======== Extracted records ========
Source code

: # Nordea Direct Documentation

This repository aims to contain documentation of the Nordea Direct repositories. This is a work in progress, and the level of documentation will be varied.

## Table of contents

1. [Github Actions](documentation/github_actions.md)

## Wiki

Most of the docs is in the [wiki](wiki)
========
» Problem
Please retype exactly, and only, the lines starting at the one that contains "This repository aims" and ending with the last line of the material.

» Completed task
This repository aims to contain documentation of the Nordea Direct repositories. This is a work in progress, and the level of documentation will be varied.

## Table of contents

1. [Github Actions](documentation/github_actions.md)

## Wiki

Most of the docs is in the [wiki](wiki)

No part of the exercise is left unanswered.